O ano? 1968. O ano em que a coisa ficou complicada aqui embaixo do Equador mais tropical que há. No final dele viria o AI-5, o sumo da burrice militar, os anos de chumbo, a covardia do Sistema, as mortes, os desaparecidos, os exilados, a nossa impotente derrota por muitos anos, até que a burrice se consumisse a si própria e caísse de podre. Em 1968 a ditadura, estúpida como soem ser as ditaduras, piorada pela burrice endêmica da classe militar brasileira, se instala sem vergonha sobre o país. Mesmo antes do terror anunciado, no entanto, já vivíamos exilados de nós mesmos em uma terra que não podíamos tratar como nossa.
Nesse ano, o Festival Internacional da Canção, patriocinado pela mesma Globo que vem navegando por ditaduras e democracias, escolhe duas músicas como finalistas de sua fase nacional. A escolhida iria "representar o Brasil" na fase internacional do festival (a Globo sempre teve essas manias de grandeza, esse desejo de ser internacional, coisa que um Bispo esperto anda incomodando): Prá Não Dizer Que Não Falei das Flores, de e com Geraldo Vandré, e Sabiá, de Tom & Chico.
A história vocês conhecem (ou não, já que ela tem 40 anos de idade e não tenho a mínima idéia da tua, ó leitor, e menos ainda de onde no mundo você me lê -também tenho minhas manias de grandeza, ainda que incentivado pelo meu contador). O Maracananzinho em peso canta com Vandré, que se apresenta sozinho com seu violão. Coisa de arrepiar qualquer um, mesmo sabendo que até Roberto Carlos, cantando suas bobagens atuais, acompanhado por um Maracanã de gente, é capaz de arrepiar qualquer um. Sabiá vence e recebe uma das maiores vaias já escutadas em festivais. É imediatamente classificada, em nossa tola festividade inconsequente, como música tolinha, cantiga de amor não condizente com a revolta instalada em nosso peito juvenil.
40 anos depois, pensem bem: qual das duas representava mais o sentimento de dor, tristeza, exílio em sua própria terra? A conclamação às armas explícita de Vandré ou a melodia do Tom, linda como só o maestro soube fazer na MPB, e a letra do Chico a nos lembrar do sabiá de Gonçalves Dias, das palmeiras que nunca crescem nos desertos do exílio, do sonho da volta e do dia que iria raiar? Quem protestava? Quem bradava burramente frente o Poder Armado e violento que nos calava, como depois calou Vandré, de alma perdida desde então? Com quem, até hoje, cantamos com uma emoção que só uma música linda, com uma letra primorosa, é capaz de fazer cantar emocionados? Quem ficará, sejam quantas forem as burrices, as ditaduras, as tolices liberais, que ainda hoje nos impedem esse Brasil onde, um dia, ainda cantará, soberano, uma sabiá no alto de uma palmeira que ainda não há?

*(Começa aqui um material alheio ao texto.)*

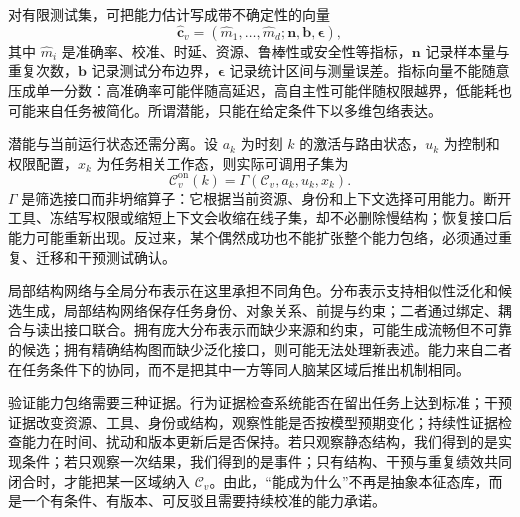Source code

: 对有限测试集，可把能力估计写成带不确定性的向量
\[
\widehat{\mathbf c}_v=
(\widehat m_1,\ldots,\widehat m_d;
\mathbf n,\mathbf b,\boldsymbol\epsilon),
\]
其中 $\widehat m_i$ 是准确率、校准、时延、资源、鲁棒性或安全性等指标，$\mathbf n$ 记录样本量与重复次数，$\mathbf b$ 记录测试分布边界，$\boldsymbol\epsilon$ 记录统计区间与测量误差。指标向量不能随意压成单一分数：高准确率可能伴随高延迟，高自主性可能伴随权限越界，低能耗也可能来自任务被简化。所谓潜能，只能在给定条件下以多维包络表达。

潜能与当前运行状态还需分离。设 $a_k$ 为时刻 $k$ 的激活与路由状态，$u_k$ 为控制和权限配置，$x_k$ 为任务相关工作态，则实际可调用子集为
\[
\mathcal C_v^{\mathrm{on}}(k)
=\Gamma(\mathcal C_v,a_k,u_k,x_k).
\]
$\Gamma$ 是筛选接口而非坍缩算子：它根据当前资源、身份和上下文选择可用能力。断开工具、冻结写权限或缩短上下文会收缩在线子集，却不必删除慢结构；恢复接口后能力可能重新出现。反过来，某个偶然成功也不能扩张整个能力包络，必须通过重复、迁移和干预测试确认。

局部结构网络与全局分布表示在这里承担不同角色。分布表示支持相似性泛化和候选生成，局部结构网络保存任务身份、对象关系、前提与约束；二者通过绑定、耦合与读出接口联合。拥有庞大分布表示而缺少来源和约束，可能生成流畅但不可靠的候选；拥有精确结构图而缺少泛化接口，则可能无法处理新表述。能力来自二者在任务条件下的协同，而不是把其中一方等同人脑某区域后推出机制相同。

验证能力包络需要三种证据。行为证据检查系统能否在留出任务上达到标准；干预证据改变资源、工具、身份或结构，观察性能是否按模型预期变化；持续性证据检查能力在时间、扰动和版本更新后是否保持。若只观察静态结构，我们得到的是实现条件；若只观察一次结果，我们得到的是事件；只有结构、干预与重复绩效共同闭合时，才能把某一区域纳入 $\mathcal C_v$。由此，“能成为什么”不再是抽象本征态库，而是一个有条件、有版本、可反驳且需要持续校准的能力承诺。

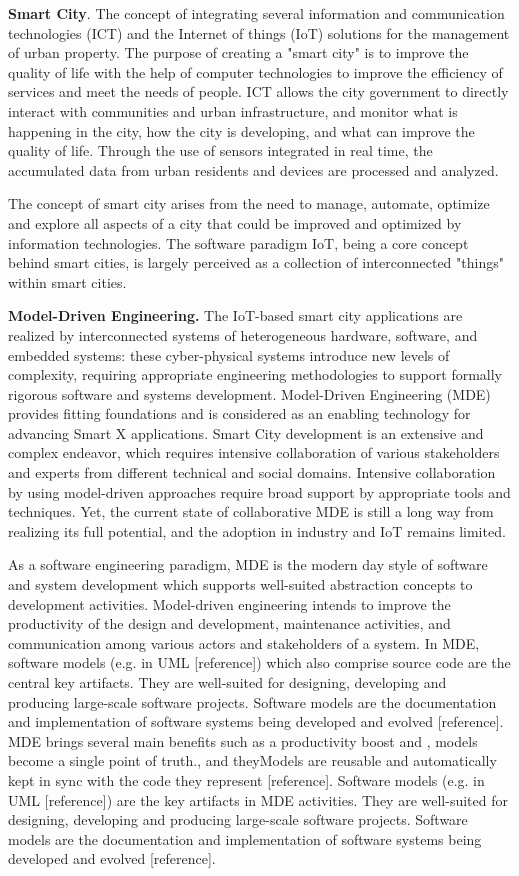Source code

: \textbf{Smart City}. The concept of integrating several information and communication technologies (ICT) and the Internet of things (IoT) solutions for the management of urban property. The purpose of creating a "smart city" is to improve the quality of life with the help of computer technologies to improve the efficiency of services and meet the needs of people. ICT allows the city government to directly interact with communities and urban infrastructure, and monitor what is happening in the city, how the city is developing, and what can improve the quality of life. Through the use of sensors integrated in real time, the accumulated data from urban residents and devices are processed and analyzed. 

The concept of smart city arises from the need to manage, automate, optimize and explore all aspects of a city that could be improved and optimized by information technologies. The software paradigm IoT, being a core concept behind smart cities, is largely perceived as a collection of interconnected "things" within smart cities. 

\textbf{Model-Driven Engineering.} The IoT-based smart city applications are realized by interconnected systems of heterogeneous hardware, software, and embedded systems: these cyber-physical systems introduce new levels of complexity, requiring appropriate engineering methodologies to support formally rigorous software and systems development. Model-Driven Engineering (MDE) provides fitting foundations and is considered as an enabling technology for advancing Smart X applications. Smart City development is an extensive and complex endeavor, which requires intensive collaboration of various stakeholders and experts from different technical and social domains. Intensive collaboration by using model-driven approaches require broad support by appropriate tools and techniques. Yet, the current state of collaborative MDE is still a long way from realizing its full potential, and the adoption in industry and IoT remains limited.

As a software engineering paradigm, MDE is the modern day style of software and system development which supports well-suited abstraction concepts to development activities. Model-driven engineering intends to improve the productivity of the design and develop­ment, maintenance activities, and communication among various actors and stakeholders of a system. In MDE, software models (e.g. in UML [reference]) which also comprise source code are the central key artifacts. They are well-suited for designing, developing and producing large-scale software projects. Software models are the documentation and implementation of software systems being developed and evolved [reference]. MDE brings several main benefits such as a productivity boost and , models become a single point of truth., and theyModels are reusable and automatically kept in sync with the code they represent [reference]. Software models (e.g. in UML [reference]) are the key artifacts in MDE activities. They are well-suited for designing, developing and producing large-scale software projects. Software models are the documentation and implementation of software systems being developed and evolved [reference].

Eu era jovem e também quase me enganei na classificação estúpida de "musica bobinha" que Sabiá recebeu. Não me lembro se vaiei, mas talvez tivesse vaiado. E Sabiá aqui comparece como meu pedido de desculpas envergonhado pela nossa estupidez da época. As massas unidas são sempre burras e presas fáceis das bestas armadas. A poesia, em música e letra, essa atravessa paredes, décadas, censuras e permanece, cada vez mais viva.
Agora vou até a Praça, olhar a palmeira que há por lá e, quem sabe, com sorte, escutar cantar uma sabiá.
Desculpa Chico, Saravá Mestre Antonio Brasileiro de Almeida Jobin!